- Born: Simon Alexander Archer 26 March 1966 (age 60)
- Origin: Manchester
- Genres: Punk rock, post-punk, alternative rock, indie rock, gothic rock
- Instrument: Bass
- Years active: 1985–present
- Label: Various
- Member of: 1919, Red Lorry Yellow Lorry, aaak
- Formerly of: The Fall, The Pixies
- Website: http://www.6dbstudio.com/

= Simon "Ding" Archer =

Simon "Ding" Archer (born 26 March 1966) is an English musician and producer from Manchester. He is a current member of the bands 1919, Red Lorry Yellow Lorry, and Imperial Wax, and a past member of The Fall and PJ Harvey. He is owner-operator of 6DB Studios in Salford, England.

== History ==

=== The Fall ===
Archer joined seminal Manchester post-punk group The Fall in March 2003 as a bass guitarist, replacing Jim Watts. He left in April 2004 and was replaced by Steve Trafford. Archer had been occasionally involved in some capacity before he joined, and continued to do so for the remainder of their active years as musical contributor, backing vocalist or recording engineer.

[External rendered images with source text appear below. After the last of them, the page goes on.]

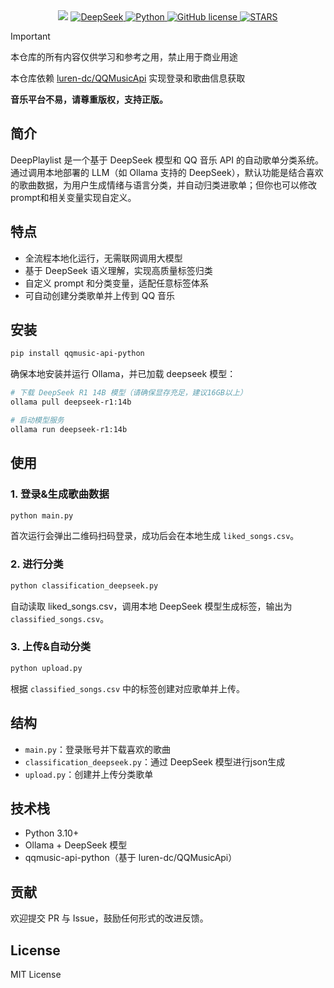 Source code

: <div align="center">
  <a>
    <img src="https://socialify.git.ci/Steven-ZN/DeepPlaylist/image?name=1&description=1&descriptionEditable=基于DeepSeek的QQ音乐歌单分类器&font=Source%20Code%20Pro&language=1&logo=https%3A%2F%2Fy.qq.com%2Fmediastyle%2Fmod%2Fmobile%2Fimg%2Flogo.svg&pattern=Overlapping%20Hexagons&theme=Auto">
  </a>

  <!-- DeepSeek Badge -->
  <a href="https://huggingface.co/deepseek-ai/deepseek-coder-14b-instruct">
    <img src="https://img.shields.io/badge/DeepSeek-R1%2014B-brightgreen?logo=data:image/svg+xml;base64,PHN2ZyBmaWxsPSIjMDA3OEQ0IiB2aWV3Qm94PSIwIDAgMTI4IDEyOCIgd2lkdGg9IjE2IiBoZWlnaHQ9IjE2IiB4bWxucz0iaHR0cDovL3d3dy53My5vcmcvMjAwMC9zdmciPjxjaXJjbGUgY3g9IjY0IiBjeT0iNjQiIHI9IjY0Ii8+PC9zdmc+" alt="DeepSeek">
  </a>

  <!-- Python Badge -->
  <a href="https://www.python.org">
    <img src="https://img.shields.io/badge/Python-3.10|3.11|3.12-blue?logo=python" alt="Python">
  </a>

  <!-- License -->
  <a href="https://github.com/Steven-ZN/DeepPlaylist?tab=MIT-1-ov-file">
    <img src="https://img.shields.io/github/license/Steven-ZN/DeepPlaylist" alt="GitHub license">
  </a>

  <!-- Stars -->
  <a href="https://github.com/Steven-ZN/DeepPlaylist/stargazers">
    <img src="https://img.shields.io/github/stars/Steven-ZN/DeepPlaylist?color=yellow&label=Github%20Stars" alt="STARS">
  </a>


</div>




> [!IMPORTANT]
> 本仓库的所有内容仅供学习和参考之用，禁止用于商业用途
> 
> 本仓库依赖 [luren-dc/QQMusicApi](https://github.com/luren-dc/QQMusicApi) 实现登录和歌曲信息获取
> 
> **音乐平台不易，请尊重版权，支持正版。**

## 简介

DeepPlaylist 是一个基于 DeepSeek 模型和 QQ 音乐 API 的自动歌单分类系统。通过调用本地部署的 LLM（如 Ollama 支持的 DeepSeek），默认功能是结合喜欢的歌曲数据，为用户生成情绪与语言分类，并自动归类进歌单；但你也可以修改prompt和相关变量实现自定义。

## 特点

* 全流程本地化运行，无需联网调用大模型
* 基于 DeepSeek 语义理解，实现高质量标签归类
* 自定义 prompt 和分类变量，适配任意标签体系
* 可自动创建分类歌单并上传到 QQ 音乐

## 安装

```bash
pip install qqmusic-api-python
```

确保本地安装并运行 Ollama，并已加载 deepseek 模型：

```bash
# 下载 DeepSeek R1 14B 模型（请确保显存充足，建议16GB以上）
ollama pull deepseek-r1:14b

# 启动模型服务
ollama run deepseek-r1:14b

```

## 使用

### 1. 登录&生成歌曲数据

```bash
python main.py
```

首次运行会弹出二维码扫码登录，成功后会在本地生成 `liked_songs.csv`。

### 2. 进行分类

```bash
python classification_deepseek.py
```

自动读取 liked\_songs.csv，调用本地 DeepSeek 模型生成标签，输出为 `classified_songs.csv`。

### 3. 上传&自动分类

```bash
python upload.py
```

根据 `classified_songs.csv` 中的标签创建对应歌单并上传。

## 结构

* `main.py`：登录账号并下载喜欢的歌曲
* `classification_deepseek.py`：通过 DeepSeek 模型进行json生成
* `upload.py`：创建并上传分类歌单

## 技术栈

* Python 3.10+
* Ollama + DeepSeek 模型
* qqmusic-api-python（基于 luren-dc/QQMusicApi）

## 贡献

欢迎提交 PR 与 Issue，鼓励任何形式的改进反馈。


## License

MIT License


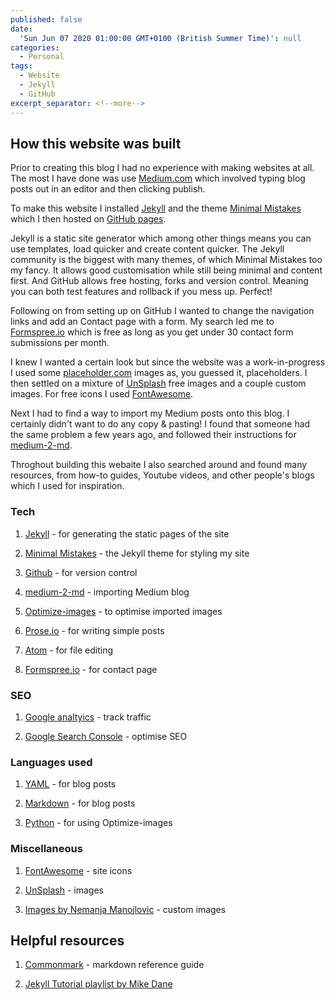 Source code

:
 ```yaml
---
published: false
date:
  'Sun Jun 07 2020 01:00:00 GMT+0100 (British Summer Time)': null
categories:
  - Personal
tags:
  - Website
  - Jekyll
  - GitHub
excerpt_separator: <!--more-->
---
```

## How this  website was built

Prior to creating this blog I had no experience with making websites at all. The most I have done was use [Medium.com](https://medium.com/about) which involved typing blog posts out in an editor and then clicking publish.

To make this website I installed [Jekyll](https://jekyllrb.com/) and the theme [Minimal Mistakes](https://mmistakes.github.io/minimal-mistakes/) which I then hosted on [GitHub pages](http://jmcglone.com/guides/github-pages/). 

Jekyll is a static site generator which among other things means you can use templates, load quicker and create content quicker. The Jekyll community is the biggest with many themes, of which Minimal Mistakes too my fancy. It allows good customisation while still being minimal and content first. And GitHub allows free hosting, forks and version control. Meaning you can both test features and rollback if you mess up. Perfect!

Following on from setting up on GitHub I wanted to change the navigation links and add an Contact page with a form. My search led me to [Formspree.io](https://formspree.io/) which is free as long as you get under 30 contact form submissions per month. 

I knew I wanted a certain look but since the website was a work-in-progress I used some [placeholder.com](https://placeholder.com/) images as, you guessed it, placeholders. I then settled on a mixture of [UnSplash](https://unsplash.com/) free images and a couple custom images. For free icons I used [FontAwesome](https://fontawesome.com).

Next I had to find a way to import my Medium posts onto this blog. I certainly didn't want to do any copy & pasting! I found that someone had the same problem a few years ago, and followed their instructions for [medium-2-md](https://www.gautamdhameja.com/medium-to-markdown-converter/).

Throghout building this webaite I also searched around and found many resources, from how-to guides, Youtube videos, and other people's blogs which I used for inspiration.

### Tech

1. [Jekyll](https://jekyllrb.com/) - for generating the static pages of the site

2. [Minimal Mistakes](https://mmistakes.github.io/minimal-mistakes/) - the Jekyll theme for styling my site

3. [Github](http://jmcglone.com/guides/github-pages/) - for version control

4. [medium-2-md](https://www.gautamdhameja.com/medium-to-markdown-converter/) - importing Medium blog

5. [Optimize-images](https://no-title.victordomingos.com/projects/optimize-images/) - to optimise imported images

6. [Prose.io](http://prose.io/#about) - for writing simple posts

7. [Atom](https://atom.io/) - for file editing

8. [Formspree.io](https://formspree.io/) - for contact page

### SEO

1. [Google analtyics](https://analytics.google.com/analytics/web/#/) - track traffic

2. [Google Search Console](https://search.google.com/search-console/about) - optimise SEO

### Languages used

1. [YAML](https://yaml.org/) - for blog posts

2. [Markdown](https://www.markdownguide.org/) - for blog posts

3. [Python](https://www.python.org/) - for using Optimize-images

### Miscellaneous

1. [FontAwesome](https://fontawesome.com) -  site icons

2. [UnSplash](https://unsplash.com/) - images

3. [Images by Nemanja Manojlovic](https://www.behance.net/nemus) - custom images

## Helpful resources

1. [Commonmark](https://jekyllrb.com/docs/posts/) - markdown reference guide

2. [Jekyll Tutorial playlist by Mike Dane](https://www.youtube.com/playlist?list=PLLAZ4kZ9dFpOPV5C5Ay0pHaa0RJFhcmcB)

- The Real New Fall LP (2003) – one track only
- "(We Wish You) A Protein Christmas" (2003)
- "Theme from Sparta F.C. #2" (2004)
- Fall Heads Roll (2005) – three tracks only
- The Remainderer (2013)

=== PJ Harvey ===
Archer was a touring member of PJ Harvey's band in 2004. The 'Uh Huh Her' tour, featuring Archer, became the 2006 live documentary Please Leave Quietly.

=== The Pixies ===
Archer replaced Kim Deal on bass for The Pixies' 2014 album Indie Cindy.

== Other work ==
Archer played Sex Pistols bassist Glen Matlock in Michael Winterbottom's 2002 film 24 Hour Party People.